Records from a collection
Content starts

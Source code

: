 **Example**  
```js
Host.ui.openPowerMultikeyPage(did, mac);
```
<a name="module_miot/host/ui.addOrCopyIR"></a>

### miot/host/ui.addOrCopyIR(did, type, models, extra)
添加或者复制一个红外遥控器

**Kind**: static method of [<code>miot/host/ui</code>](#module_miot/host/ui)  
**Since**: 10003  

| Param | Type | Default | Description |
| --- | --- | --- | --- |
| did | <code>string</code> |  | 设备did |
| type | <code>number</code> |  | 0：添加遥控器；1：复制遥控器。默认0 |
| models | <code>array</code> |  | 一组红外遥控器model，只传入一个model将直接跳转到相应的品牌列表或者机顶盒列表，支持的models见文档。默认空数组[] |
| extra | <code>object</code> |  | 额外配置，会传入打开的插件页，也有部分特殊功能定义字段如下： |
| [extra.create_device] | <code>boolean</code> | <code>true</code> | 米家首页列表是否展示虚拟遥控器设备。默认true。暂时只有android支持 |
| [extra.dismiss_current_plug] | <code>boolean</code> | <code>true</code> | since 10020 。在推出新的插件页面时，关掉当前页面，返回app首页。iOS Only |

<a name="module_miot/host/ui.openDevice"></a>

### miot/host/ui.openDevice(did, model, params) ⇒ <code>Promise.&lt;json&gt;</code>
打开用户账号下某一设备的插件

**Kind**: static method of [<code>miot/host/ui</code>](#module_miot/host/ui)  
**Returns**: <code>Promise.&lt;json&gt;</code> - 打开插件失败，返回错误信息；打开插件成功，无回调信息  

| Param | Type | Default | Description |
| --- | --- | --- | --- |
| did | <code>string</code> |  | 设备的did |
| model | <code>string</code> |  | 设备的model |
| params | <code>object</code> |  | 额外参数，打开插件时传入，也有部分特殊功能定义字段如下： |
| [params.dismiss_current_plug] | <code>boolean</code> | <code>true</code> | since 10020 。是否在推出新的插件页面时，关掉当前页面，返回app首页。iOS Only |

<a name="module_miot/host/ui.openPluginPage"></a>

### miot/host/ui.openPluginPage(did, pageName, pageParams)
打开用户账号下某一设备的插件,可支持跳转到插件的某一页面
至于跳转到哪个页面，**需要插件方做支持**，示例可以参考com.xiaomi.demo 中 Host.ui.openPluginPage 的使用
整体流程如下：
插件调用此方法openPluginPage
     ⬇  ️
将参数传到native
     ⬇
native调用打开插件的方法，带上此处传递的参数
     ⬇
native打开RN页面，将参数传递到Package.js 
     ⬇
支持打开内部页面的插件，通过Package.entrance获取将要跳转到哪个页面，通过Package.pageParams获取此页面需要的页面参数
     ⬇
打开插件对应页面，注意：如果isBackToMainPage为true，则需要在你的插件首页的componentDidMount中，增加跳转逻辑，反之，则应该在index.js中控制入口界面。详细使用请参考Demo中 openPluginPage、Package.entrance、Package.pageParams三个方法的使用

Content ends
Content starts

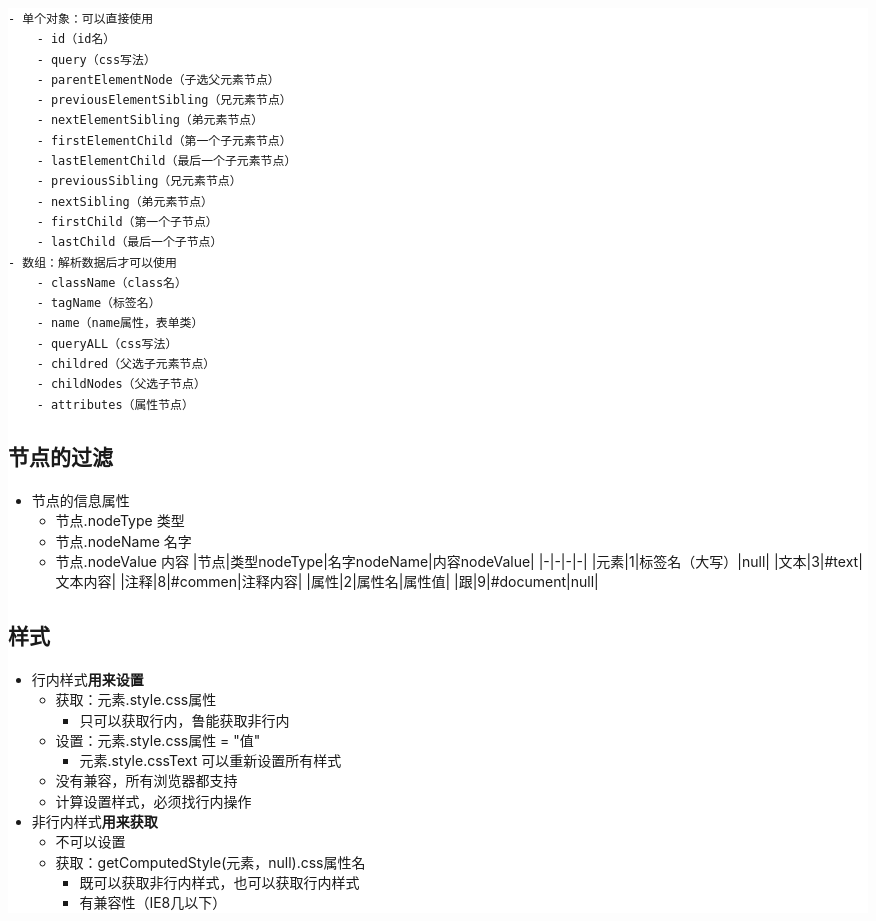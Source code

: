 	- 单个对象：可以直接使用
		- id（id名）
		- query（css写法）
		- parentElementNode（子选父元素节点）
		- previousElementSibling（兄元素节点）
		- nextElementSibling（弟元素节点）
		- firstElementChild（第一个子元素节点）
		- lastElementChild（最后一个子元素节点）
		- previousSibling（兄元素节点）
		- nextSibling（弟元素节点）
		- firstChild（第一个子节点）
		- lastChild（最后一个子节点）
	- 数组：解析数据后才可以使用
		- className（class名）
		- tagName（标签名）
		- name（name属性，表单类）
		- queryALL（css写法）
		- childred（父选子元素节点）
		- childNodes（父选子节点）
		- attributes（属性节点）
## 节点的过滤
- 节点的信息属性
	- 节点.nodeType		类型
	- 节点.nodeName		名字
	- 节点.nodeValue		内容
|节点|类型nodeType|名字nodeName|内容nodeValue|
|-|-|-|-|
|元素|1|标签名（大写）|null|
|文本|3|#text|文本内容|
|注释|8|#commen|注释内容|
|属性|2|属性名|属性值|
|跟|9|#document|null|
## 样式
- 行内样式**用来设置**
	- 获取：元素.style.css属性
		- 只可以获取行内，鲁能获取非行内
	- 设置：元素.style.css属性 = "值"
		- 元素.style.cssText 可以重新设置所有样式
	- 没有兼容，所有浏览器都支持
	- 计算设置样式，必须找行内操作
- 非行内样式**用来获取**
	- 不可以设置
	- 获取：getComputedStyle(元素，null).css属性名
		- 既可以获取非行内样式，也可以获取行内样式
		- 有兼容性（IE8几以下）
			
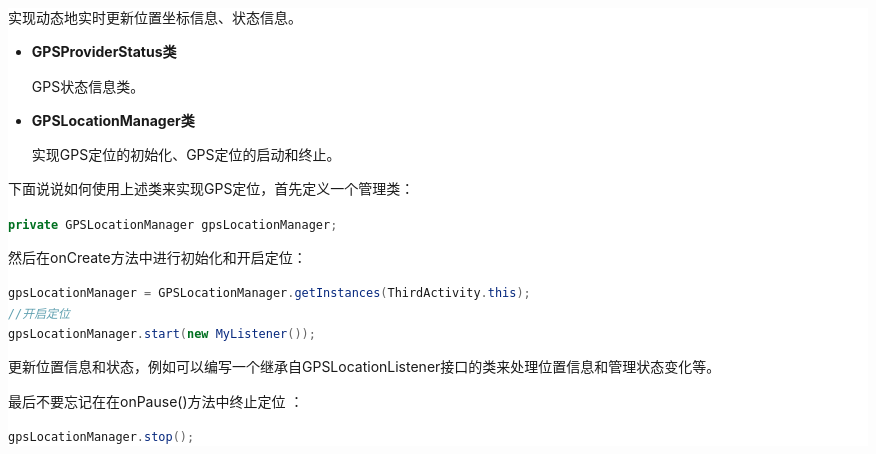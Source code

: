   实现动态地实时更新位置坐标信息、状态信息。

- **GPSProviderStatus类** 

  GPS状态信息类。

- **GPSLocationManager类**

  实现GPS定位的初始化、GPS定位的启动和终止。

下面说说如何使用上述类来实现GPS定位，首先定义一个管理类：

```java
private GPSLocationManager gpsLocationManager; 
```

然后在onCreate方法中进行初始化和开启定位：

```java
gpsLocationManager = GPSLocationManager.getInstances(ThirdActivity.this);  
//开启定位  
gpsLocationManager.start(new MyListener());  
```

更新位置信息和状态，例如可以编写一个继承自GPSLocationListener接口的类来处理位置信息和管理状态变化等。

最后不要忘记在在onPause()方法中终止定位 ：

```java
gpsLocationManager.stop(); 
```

Content ends
Content starts

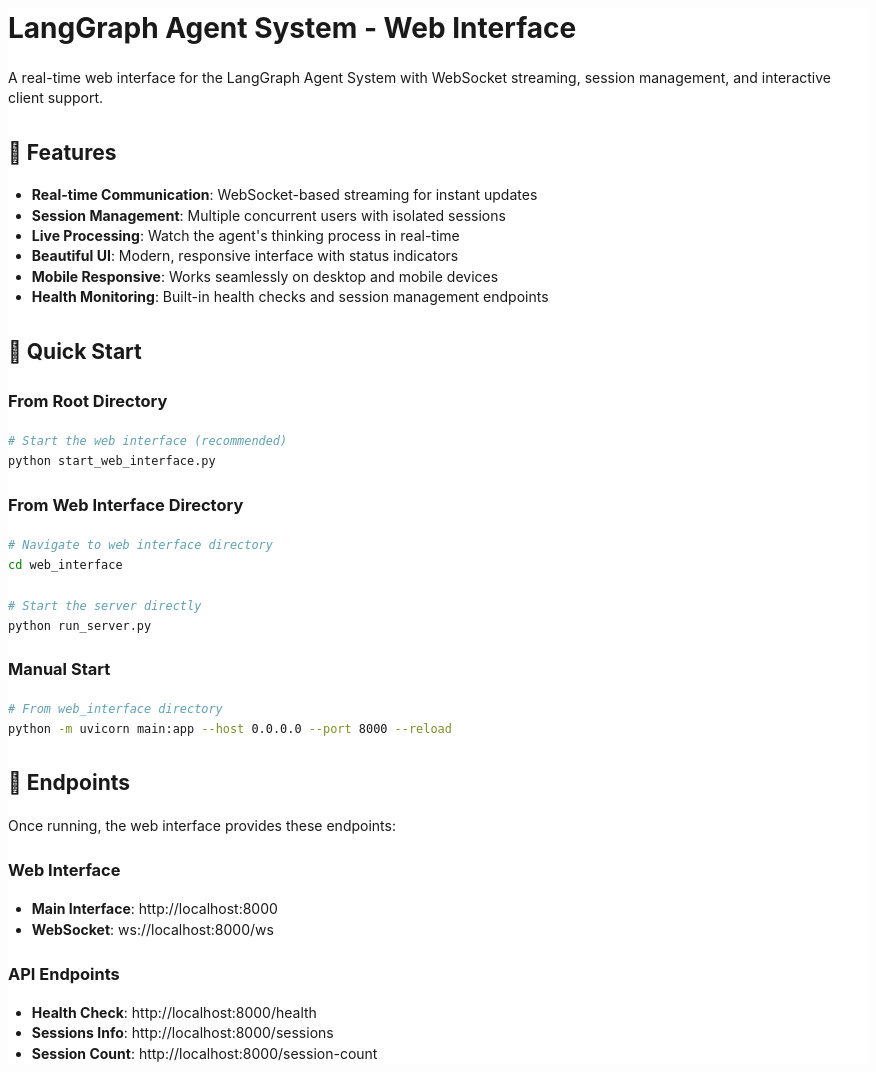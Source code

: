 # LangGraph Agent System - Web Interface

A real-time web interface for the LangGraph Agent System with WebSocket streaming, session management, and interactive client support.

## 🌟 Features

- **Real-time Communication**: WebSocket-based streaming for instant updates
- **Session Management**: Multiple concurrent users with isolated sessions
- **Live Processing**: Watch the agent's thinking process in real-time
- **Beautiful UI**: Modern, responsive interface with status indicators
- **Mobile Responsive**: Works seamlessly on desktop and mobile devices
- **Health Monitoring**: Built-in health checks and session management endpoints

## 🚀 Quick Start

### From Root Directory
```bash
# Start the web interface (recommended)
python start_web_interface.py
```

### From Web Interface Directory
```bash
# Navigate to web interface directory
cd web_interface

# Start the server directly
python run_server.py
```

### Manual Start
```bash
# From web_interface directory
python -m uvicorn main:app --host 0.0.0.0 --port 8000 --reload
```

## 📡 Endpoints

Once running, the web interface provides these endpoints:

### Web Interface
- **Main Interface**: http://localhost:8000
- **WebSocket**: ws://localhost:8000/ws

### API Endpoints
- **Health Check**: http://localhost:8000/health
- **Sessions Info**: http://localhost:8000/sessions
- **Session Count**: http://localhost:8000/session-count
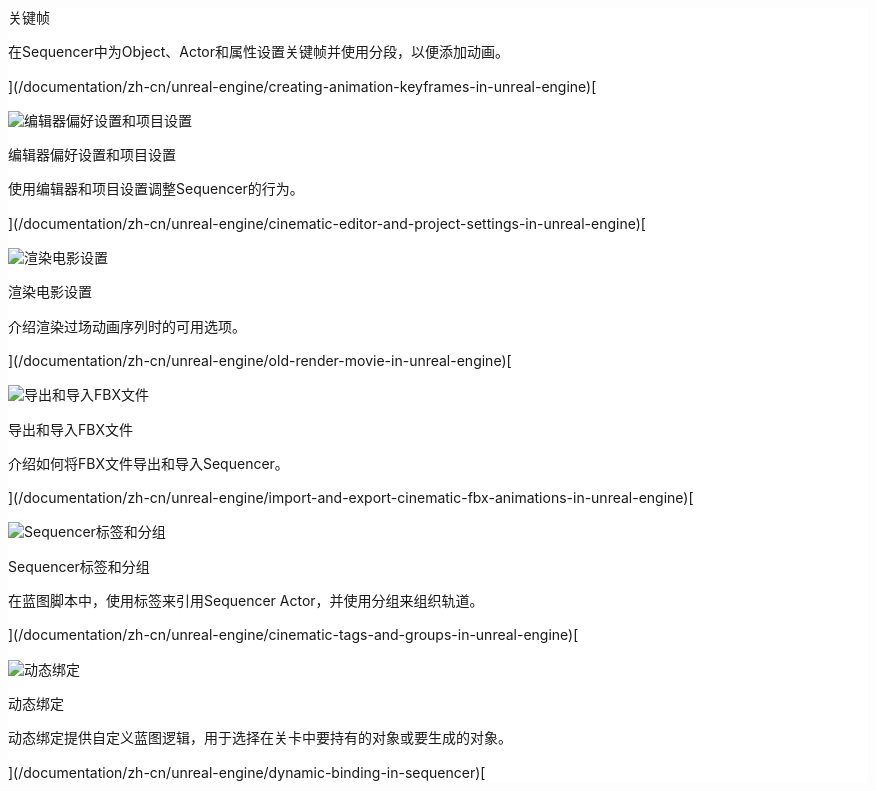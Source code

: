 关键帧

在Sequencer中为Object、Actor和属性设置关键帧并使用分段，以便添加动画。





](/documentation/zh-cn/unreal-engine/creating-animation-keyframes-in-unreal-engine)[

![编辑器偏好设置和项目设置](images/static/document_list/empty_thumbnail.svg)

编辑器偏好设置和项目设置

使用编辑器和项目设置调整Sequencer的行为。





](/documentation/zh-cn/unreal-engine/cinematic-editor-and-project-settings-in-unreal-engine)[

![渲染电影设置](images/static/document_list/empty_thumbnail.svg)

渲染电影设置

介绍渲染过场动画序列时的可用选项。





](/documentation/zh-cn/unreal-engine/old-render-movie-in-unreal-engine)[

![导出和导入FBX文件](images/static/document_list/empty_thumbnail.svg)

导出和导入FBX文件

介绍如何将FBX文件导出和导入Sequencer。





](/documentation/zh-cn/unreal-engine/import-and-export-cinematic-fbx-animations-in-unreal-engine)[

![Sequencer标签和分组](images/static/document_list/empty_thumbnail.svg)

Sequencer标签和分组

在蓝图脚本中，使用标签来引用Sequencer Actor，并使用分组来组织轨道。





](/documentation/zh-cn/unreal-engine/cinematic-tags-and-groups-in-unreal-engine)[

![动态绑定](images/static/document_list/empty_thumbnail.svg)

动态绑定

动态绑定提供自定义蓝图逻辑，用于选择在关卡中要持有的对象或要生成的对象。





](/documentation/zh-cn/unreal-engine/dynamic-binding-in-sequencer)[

Content ends

▶ **WORK INSTRUCTION**: Going through the entries above, count the lines that have the word "编辑器偏好设置和项目设置" and state that count alone.

▶ **RESPONSE**: 2